The required output is all lines below that contain the word "액티비티".

**** THE INPUT ****

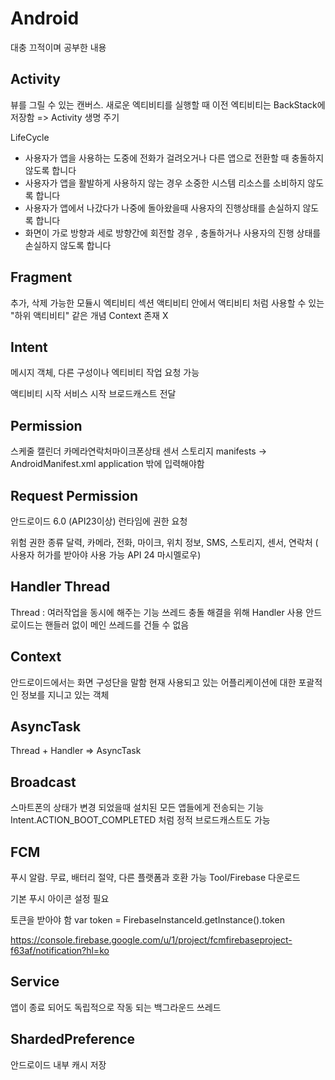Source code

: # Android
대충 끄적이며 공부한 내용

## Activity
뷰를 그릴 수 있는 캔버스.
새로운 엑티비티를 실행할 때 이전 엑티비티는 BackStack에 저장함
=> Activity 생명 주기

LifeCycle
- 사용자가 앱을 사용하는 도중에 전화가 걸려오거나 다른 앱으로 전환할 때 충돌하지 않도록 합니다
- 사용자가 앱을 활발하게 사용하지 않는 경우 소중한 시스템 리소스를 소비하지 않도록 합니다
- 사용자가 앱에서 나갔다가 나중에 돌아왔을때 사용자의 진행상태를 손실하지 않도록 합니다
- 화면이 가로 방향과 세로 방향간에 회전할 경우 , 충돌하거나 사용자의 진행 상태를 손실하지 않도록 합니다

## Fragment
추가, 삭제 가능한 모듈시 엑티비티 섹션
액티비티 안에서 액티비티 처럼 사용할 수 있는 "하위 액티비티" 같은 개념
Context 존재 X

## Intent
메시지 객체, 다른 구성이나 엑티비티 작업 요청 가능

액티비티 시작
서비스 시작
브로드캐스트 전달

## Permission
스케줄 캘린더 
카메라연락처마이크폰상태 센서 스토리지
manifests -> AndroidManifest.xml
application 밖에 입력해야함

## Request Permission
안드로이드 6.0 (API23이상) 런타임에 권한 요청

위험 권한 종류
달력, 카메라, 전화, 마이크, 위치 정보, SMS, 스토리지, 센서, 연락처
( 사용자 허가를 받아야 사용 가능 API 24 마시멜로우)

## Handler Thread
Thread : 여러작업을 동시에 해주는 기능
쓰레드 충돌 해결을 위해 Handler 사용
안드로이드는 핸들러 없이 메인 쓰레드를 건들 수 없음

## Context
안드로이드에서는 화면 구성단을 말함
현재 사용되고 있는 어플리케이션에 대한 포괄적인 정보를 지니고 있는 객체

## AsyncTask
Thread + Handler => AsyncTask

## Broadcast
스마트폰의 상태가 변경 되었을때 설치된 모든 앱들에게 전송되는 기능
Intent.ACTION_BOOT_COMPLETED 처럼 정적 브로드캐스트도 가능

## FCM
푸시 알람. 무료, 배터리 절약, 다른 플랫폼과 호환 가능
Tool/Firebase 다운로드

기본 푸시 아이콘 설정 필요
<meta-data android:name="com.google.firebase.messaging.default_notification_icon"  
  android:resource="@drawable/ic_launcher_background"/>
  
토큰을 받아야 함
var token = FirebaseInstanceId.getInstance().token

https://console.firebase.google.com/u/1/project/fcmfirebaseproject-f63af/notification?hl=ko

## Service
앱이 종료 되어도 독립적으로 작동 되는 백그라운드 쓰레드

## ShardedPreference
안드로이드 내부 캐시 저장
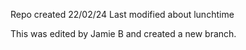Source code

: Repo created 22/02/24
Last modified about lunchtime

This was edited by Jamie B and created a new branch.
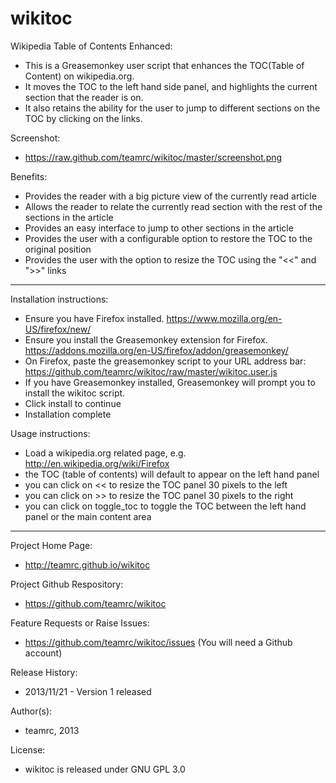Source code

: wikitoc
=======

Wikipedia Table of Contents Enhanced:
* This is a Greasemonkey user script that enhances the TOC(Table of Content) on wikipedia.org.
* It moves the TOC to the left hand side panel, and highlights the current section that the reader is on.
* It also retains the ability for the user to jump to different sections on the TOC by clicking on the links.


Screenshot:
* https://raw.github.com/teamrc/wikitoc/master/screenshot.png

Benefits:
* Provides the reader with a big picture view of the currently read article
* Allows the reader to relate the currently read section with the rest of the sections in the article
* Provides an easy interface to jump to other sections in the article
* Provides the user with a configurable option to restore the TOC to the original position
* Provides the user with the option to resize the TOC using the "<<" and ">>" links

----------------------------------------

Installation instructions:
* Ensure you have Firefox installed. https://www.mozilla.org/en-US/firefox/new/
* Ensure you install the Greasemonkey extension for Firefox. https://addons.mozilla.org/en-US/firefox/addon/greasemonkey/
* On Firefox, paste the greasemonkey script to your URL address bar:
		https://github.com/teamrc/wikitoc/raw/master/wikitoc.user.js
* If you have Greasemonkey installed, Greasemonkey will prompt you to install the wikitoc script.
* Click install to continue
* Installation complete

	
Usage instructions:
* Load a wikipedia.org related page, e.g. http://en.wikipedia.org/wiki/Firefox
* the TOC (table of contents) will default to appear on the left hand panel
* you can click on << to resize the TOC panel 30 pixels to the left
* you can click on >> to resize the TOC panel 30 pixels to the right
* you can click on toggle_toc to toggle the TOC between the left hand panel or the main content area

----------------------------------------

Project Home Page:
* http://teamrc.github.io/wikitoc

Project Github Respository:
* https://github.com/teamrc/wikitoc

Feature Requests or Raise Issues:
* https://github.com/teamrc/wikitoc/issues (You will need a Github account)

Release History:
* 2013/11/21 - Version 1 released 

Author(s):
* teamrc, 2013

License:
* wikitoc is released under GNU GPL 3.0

****

WRITTEN SOLUTION ->
액티비티 안에서 액티비티 처럼 사용할 수 있는 "하위 액티비티" 같은 개념
액티비티 시작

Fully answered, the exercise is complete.